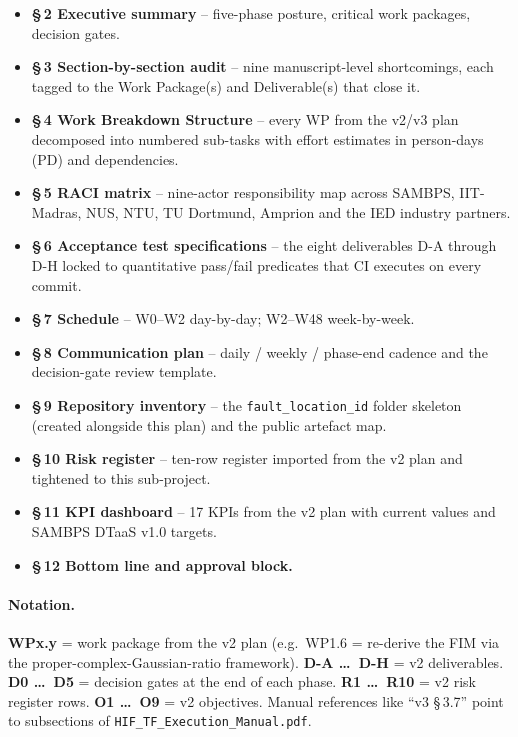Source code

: \documentclass[11pt,a4paper]{article}
\begin{document}
\begin{itemize}
  \item \textbf{\S\,2 Executive summary} -- five-phase posture, critical work
    packages, decision gates.
  \item \textbf{\S\,3 Section-by-section audit} -- nine manuscript-level
    shortcomings, each tagged to the Work Package(s) and Deliverable(s)
    that close it.
  \item \textbf{\S\,4 Work Breakdown Structure} -- every WP from the v2/v3
    plan decomposed into numbered sub-tasks with effort estimates in
    person-days (PD) and dependencies.
  \item \textbf{\S\,5 RACI matrix} -- nine-actor responsibility map across
    SAMBPS, IIT-Madras, NUS, NTU, TU Dortmund, Amprion and the IED
    industry partners.
  \item \textbf{\S\,6 Acceptance test specifications} -- the eight
    deliverables D-A through D-H locked to quantitative pass/fail
    predicates that CI executes on every commit.
  \item \textbf{\S\,7 Schedule} -- W0--W2 day-by-day; W2--W48 week-by-week.
  \item \textbf{\S\,8 Communication plan} -- daily / weekly / phase-end
    cadence and the decision-gate review template.
  \item \textbf{\S\,9 Repository inventory} -- the
    \texttt{fault\_location\_id} folder skeleton (created alongside this
    plan) and the public artefact map.
  \item \textbf{\S\,10 Risk register} -- ten-row register imported from the
    v2 plan and tightened to this sub-project.
  \item \textbf{\S\,11 KPI dashboard} -- 17 KPIs from the v2 plan with
    current values and SAMBPS DTaaS v1.0 targets.
  \item \textbf{\S\,12 Bottom line and approval block.}
\end{itemize}

\paragraph{Notation.}
\textbf{WPx.y} = work package from the v2 plan
(e.g.\ WP1.6 = re-derive the FIM via the proper-complex-Gaussian-ratio
framework).  \textbf{D-A \ldots\ D-H} = v2 deliverables.
\textbf{D0 \ldots\ D5} = decision gates at the end of each phase.
\textbf{R1 \ldots\ R10} = v2 risk register rows.  \textbf{O1 \ldots\ O9} =
v2 objectives.  Manual references like ``v3 \S\,3.7'' point to subsections
of \texttt{HIF\_TF\_Execution\_Manual.pdf}.
\end{document}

===============

EXERCISE PROMPT »
Reproduce only the lines from the beginning of the data through the line that contains "package from the v2 plan", both included, and please drop the pictures.

SOLUTION »
Source code

: \documentclass[11pt,a4paper]{article}
\begin{document}
\begin{itemize}
  \item \textbf{\S\,2 Executive summary} -- five-phase posture, critical work
    packages, decision gates.
  \item \textbf{\S\,3 Section-by-section audit} -- nine manuscript-level
    shortcomings, each tagged to the Work Package(s) and Deliverable(s)
    that close it.
  \item \textbf{\S\,4 Work Breakdown Structure} -- every WP from the v2/v3
    plan decomposed into numbered sub-tasks with effort estimates in
    person-days (PD) and dependencies.
  \item \textbf{\S\,5 RACI matrix} -- nine-actor responsibility map across
    SAMBPS, IIT-Madras, NUS, NTU, TU Dortmund, Amprion and the IED
    industry partners.
  \item \textbf{\S\,6 Acceptance test specifications} -- the eight
    deliverables D-A through D-H locked to quantitative pass/fail
    predicates that CI executes on every commit.
  \item \textbf{\S\,7 Schedule} -- W0--W2 day-by-day; W2--W48 week-by-week.
  \item \textbf{\S\,8 Communication plan} -- daily / weekly / phase-end
    cadence and the decision-gate review template.
  \item \textbf{\S\,9 Repository inventory} -- the
    \texttt{fault\_location\_id} folder skeleton (created alongside this
    plan) and the public artefact map.
  \item \textbf{\S\,10 Risk register} -- ten-row register imported from the
    v2 plan and tightened to this sub-project.
  \item \textbf{\S\,11 KPI dashboard} -- 17 KPIs from the v2 plan with
    current values and SAMBPS DTaaS v1.0 targets.
  \item \textbf{\S\,12 Bottom line and approval block.}
\end{itemize}

\paragraph{Notation.}
\textbf{WPx.y} = work package from the v2 plan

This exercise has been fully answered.